Leaving the pictures aside, transcribe every line below exactly.

(Stored dataset items)
--- --- ---

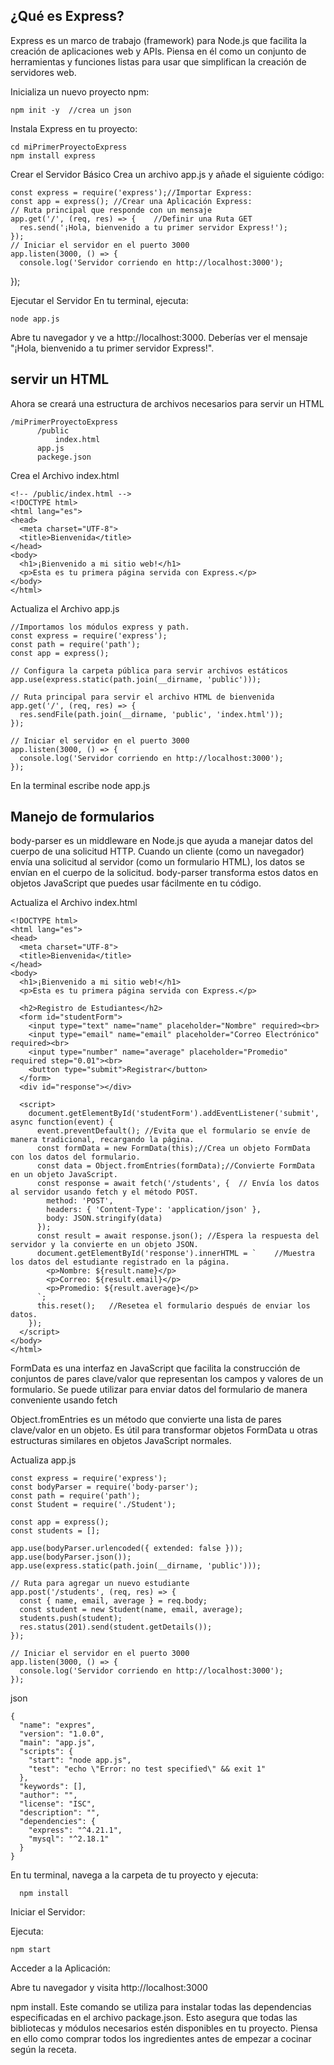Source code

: ## ¿Qué es Express?

Express es un marco de trabajo (framework) para Node.js que facilita la creación de aplicaciones web y APIs. Piensa en él como un conjunto de herramientas y funciones listas para usar que simplifican la creación de servidores web.

Inicializa un nuevo proyecto npm:

    npm init -y  //crea un json

Instala Express en tu proyecto:

    cd miPrimerProyectoExpress
    npm install express
    
Crear el Servidor Básico
Crea un archivo app.js y añade el siguiente código:

    const express = require('express');//Importar Express:
    const app = express(); //Crear una Aplicación Express:
    // Ruta principal que responde con un mensaje
    app.get('/', (req, res) => {    //Definir una Ruta GET
      res.send('¡Hola, bienvenido a tu primer servidor Express!');
    });
    // Iniciar el servidor en el puerto 3000
    app.listen(3000, () => {
      console.log('Servidor corriendo en http://localhost:3000');
});

Ejecutar el Servidor
En tu terminal, ejecuta:

    node app.js
    
Abre tu navegador y ve a http://localhost:3000. Deberías ver el mensaje "¡Hola, bienvenido a tu primer servidor Express!".

## servir un HTML
Ahora se creará una estructura de archivos necesarios para servir un HTML

    /miPrimerProyectoExpress
          /public
              index.html
          app.js
          packege.json

Crea el Archivo index.html

    <!-- /public/index.html -->
    <!DOCTYPE html>
    <html lang="es">
    <head>
      <meta charset="UTF-8">
      <title>Bienvenida</title>
    </head>
    <body>
      <h1>¡Bienvenido a mi sitio web!</h1>
      <p>Esta es tu primera página servida con Express.</p>
    </body>
    </html>

Actualiza el Archivo app.js

    //Importamos los módulos express y path.
    const express = require('express');
    const path = require('path');
    const app = express();
    
    // Configura la carpeta pública para servir archivos estáticos
    app.use(express.static(path.join(__dirname, 'public')));
    
    // Ruta principal para servir el archivo HTML de bienvenida
    app.get('/', (req, res) => {
      res.sendFile(path.join(__dirname, 'public', 'index.html'));
    });
    
    // Iniciar el servidor en el puerto 3000
    app.listen(3000, () => {
      console.log('Servidor corriendo en http://localhost:3000');
    });
    
En la terminal escribe node app.js

## Manejo de formularios
 body-parser es un middleware en Node.js que ayuda a manejar datos del cuerpo de una solicitud HTTP. Cuando un cliente (como un navegador) envía una solicitud al servidor (como un formulario HTML), los datos se envían en el cuerpo de la solicitud. body-parser transforma estos datos en objetos JavaScript que puedes usar fácilmente en tu código.

 Actualiza el Archivo index.html
 
    <!DOCTYPE html>
    <html lang="es">
    <head>
      <meta charset="UTF-8">
      <title>Bienvenida</title>
    </head>
    <body>
      <h1>¡Bienvenido a mi sitio web!</h1>
      <p>Esta es tu primera página servida con Express.</p>
      
      <h2>Registro de Estudiantes</h2>
      <form id="studentForm">
        <input type="text" name="name" placeholder="Nombre" required><br>
        <input type="email" name="email" placeholder="Correo Electrónico" required><br>
        <input type="number" name="average" placeholder="Promedio" required step="0.01"><br>
        <button type="submit">Registrar</button>
      </form>
      <div id="response"></div>
    
      <script>
        document.getElementById('studentForm').addEventListener('submit', async function(event) {
          event.preventDefault(); //Evita que el formulario se envíe de manera tradicional, recargando la página.
          const formData = new FormData(this);//Crea un objeto FormData con los datos del formulario.
          const data = Object.fromEntries(formData);//Convierte FormData en un objeto JavaScript.
          const response = await fetch('/students', {  // Envía los datos al servidor usando fetch y el método POST.
            method: 'POST',
            headers: { 'Content-Type': 'application/json' },
            body: JSON.stringify(data)
          });
          const result = await response.json(); //Espera la respuesta del servidor y la convierte en un objeto JSON.
          document.getElementById('response').innerHTML = `    //Muestra los datos del estudiante registrado en la página.
            <p>Nombre: ${result.name}</p>
            <p>Correo: ${result.email}</p>
            <p>Promedio: ${result.average}</p>
          `;
          this.reset();   //Resetea el formulario después de enviar los datos.
        });
      </script>
    </body>
    </html>

FormData es una interfaz en JavaScript que facilita la construcción de conjuntos de pares clave/valor que representan los campos y valores de un formulario. Se puede utilizar para enviar datos del formulario de manera conveniente usando fetch

Object.fromEntries es un método que convierte una lista de pares clave/valor en un objeto. Es útil para transformar objetos FormData u otras estructuras similares en objetos JavaScript normales.

Actualiza app.js

    const express = require('express');
    const bodyParser = require('body-parser');
    const path = require('path');
    const Student = require('./Student');
    
    const app = express();
    const students = [];
    
    app.use(bodyParser.urlencoded({ extended: false }));
    app.use(bodyParser.json());
    app.use(express.static(path.join(__dirname, 'public')));
    
    // Ruta para agregar un nuevo estudiante
    app.post('/students', (req, res) => {
      const { name, email, average } = req.body;
      const student = new Student(name, email, average);
      students.push(student);
      res.status(201).send(student.getDetails());
    });

    // Iniciar el servidor en el puerto 3000
    app.listen(3000, () => {
      console.log('Servidor corriendo en http://localhost:3000');
    });

json

    {
      "name": "expres",
      "version": "1.0.0",
      "main": "app.js",
      "scripts": {
        "start": "node app.js",
        "test": "echo \"Error: no test specified\" && exit 1"
      },
      "keywords": [],
      "author": "",
      "license": "ISC",
      "description": "",
      "dependencies": {
        "express": "^4.21.1",
        "mysql": "^2.18.1"
      }
    }

En tu terminal, navega a la carpeta de tu proyecto y ejecuta:

      npm install

Iniciar el Servidor:

Ejecuta:

    npm start

Acceder a la Aplicación:

Abre tu navegador y visita http://localhost:3000

npm install. Este comando se utiliza para instalar todas las dependencias especificadas en el archivo package.json. Esto asegura que todas las bibliotecas y módulos necesarios estén disponibles en tu proyecto. Piensa en ello como comprar todos los ingredientes antes de empezar a cocinar según la receta.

--- --- ---

SOLUTION FOR THIS EXERCISE:
Source code

: ## ¿Qué es Express?

Express es un marco de trabajo (framework) para Node.js que facilita la creación de aplicaciones web y APIs. Piensa en él como un conjunto de herramientas y funciones listas para usar que simplifican la creación de servidores web.

Inicializa un nuevo proyecto npm:

    npm init -y  //crea un json

Instala Express en tu proyecto:

    cd miPrimerProyectoExpress
    npm install express
    
Crear el Servidor Básico
Crea un archivo app.js y añade el siguiente código:

    const express = require('express');//Importar Express:
    const app = express(); //Crear una Aplicación Express:
    // Ruta principal que responde con un mensaje
    app.get('/', (req, res) => {    //Definir una Ruta GET
      res.send('¡Hola, bienvenido a tu primer servidor Express!');
    });
    // Iniciar el servidor en el puerto 3000
    app.listen(3000, () => {
      console.log('Servidor corriendo en http://localhost:3000');
});

Ejecutar el Servidor
En tu terminal, ejecuta:

    node app.js
    
Abre tu navegador y ve a http://localhost:3000. Deberías ver el mensaje "¡Hola, bienvenido a tu primer servidor Express!".

## servir un HTML
Ahora se creará una estructura de archivos necesarios para servir un HTML

    /miPrimerProyectoExpress
          /public
              index.html
          app.js
          packege.json

Crea el Archivo index.html

    <!-- /public/index.html -->
    <!DOCTYPE html>
    <html lang="es">
    <head>
      <meta charset="UTF-8">
      <title>Bienvenida</title>
    </head>
    <body>
      <h1>¡Bienvenido a mi sitio web!</h1>
      <p>Esta es tu primera página servida con Express.</p>
    </body>
    </html>

Actualiza el Archivo app.js

    //Importamos los módulos express y path.
    const express = require('express');
    const path = require('path');
    const app = express();
    
    // Configura la carpeta pública para servir archivos estáticos
    app.use(express.static(path.join(__dirname, 'public')));
    
    // Ruta principal para servir el archivo HTML de bienvenida
    app.get('/', (req, res) => {
      res.sendFile(path.join(__dirname, 'public', 'index.html'));
    });
    
    // Iniciar el servidor en el puerto 3000
    app.listen(3000, () => {
      console.log('Servidor corriendo en http://localhost:3000');
    });
    
En la terminal escribe node app.js

## Manejo de formularios
 body-parser es un middleware en Node.js que ayuda a manejar datos del cuerpo de una solicitud HTTP. Cuando un cliente (como un navegador) envía una solicitud al servidor (como un formulario HTML), los datos se envían en el cuerpo de la solicitud. body-parser transforma estos datos en objetos JavaScript que puedes usar fácilmente en tu código.

 Actualiza el Archivo index.html
 
    <!DOCTYPE html>
    <html lang="es">
    <head>
      <meta charset="UTF-8">
      <title>Bienvenida</title>
    </head>
    <body>
      <h1>¡Bienvenido a mi sitio web!</h1>
      <p>Esta es tu primera página servida con Express.</p>
      
      <h2>Registro de Estudiantes</h2>
      <form id="studentForm">
        <input type="text" name="name" placeholder="Nombre" required><br>
        <input type="email" name="email" placeholder="Correo Electrónico" required><br>
        <input type="number" name="average" placeholder="Promedio" required step="0.01"><br>
        <button type="submit">Registrar</button>
      </form>
      <div id="response"></div>
    
      <script>
        document.getElementById('studentForm').addEventListener('submit', async function(event) {
          event.preventDefault(); //Evita que el formulario se envíe de manera tradicional, recargando la página.
          const formData = new FormData(this);//Crea un objeto FormData con los datos del formulario.
          const data = Object.fromEntries(formData);//Convierte FormData en un objeto JavaScript.
          const response = await fetch('/students', {  // Envía los datos al servidor usando fetch y el método POST.
            method: 'POST',
            headers: { 'Content-Type': 'application/json' },
            body: JSON.stringify(data)
          });
          const result = await response.json(); //Espera la respuesta del servidor y la convierte en un objeto JSON.
          document.getElementById('response').innerHTML = `    //Muestra los datos del estudiante registrado en la página.
            <p>Nombre: ${result.name}</p>
            <p>Correo: ${result.email}</p>
            <p>Promedio: ${result.average}</p>
          `;
          this.reset();   //Resetea el formulario después de enviar los datos.
        });
      </script>
    </body>
    </html>

FormData es una interfaz en JavaScript que facilita la construcción de conjuntos de pares clave/valor que representan los campos y valores de un formulario. Se puede utilizar para enviar datos del formulario de manera conveniente usando fetch

Object.fromEntries es un método que convierte una lista de pares clave/valor en un objeto. Es útil para transformar objetos FormData u otras estructuras similares en objetos JavaScript normales.

Actualiza app.js

    const express = require('express');
    const bodyParser = require('body-parser');
    const path = require('path');
    const Student = require('./Student');
    
    const app = express();
    const students = [];
    
    app.use(bodyParser.urlencoded({ extended: false }));
    app.use(bodyParser.json());
    app.use(express.static(path.join(__dirname, 'public')));
    
    // Ruta para agregar un nuevo estudiante
    app.post('/students', (req, res) => {
      const { name, email, average } = req.body;
      const student = new Student(name, email, average);
      students.push(student);
      res.status(201).send(student.getDetails());
    });

    // Iniciar el servidor en el puerto 3000
    app.listen(3000, () => {
      console.log('Servidor corriendo en http://localhost:3000');
    });

json

    {
      "name": "expres",
      "version": "1.0.0",
      "main": "app.js",
      "scripts": {
        "start": "node app.js",
        "test": "echo \"Error: no test specified\" && exit 1"
      },
      "keywords": [],
      "author": "",
      "license": "ISC",
      "description": "",
      "dependencies": {
        "express": "^4.21.1",
        "mysql": "^2.18.1"
      }
    }

En tu terminal, navega a la carpeta de tu proyecto y ejecuta:

      npm install

Iniciar el Servidor:

Ejecuta:

    npm start

Acceder a la Aplicación:

Abre tu navegador y visita http://localhost:3000

npm install. Este comando se utiliza para instalar todas las dependencias especificadas en el archivo package.json. Esto asegura que todas las bibliotecas y módulos necesarios estén disponibles en tu proyecto. Piensa en ello como comprar todos los ingredientes antes de empezar a cocinar según la receta.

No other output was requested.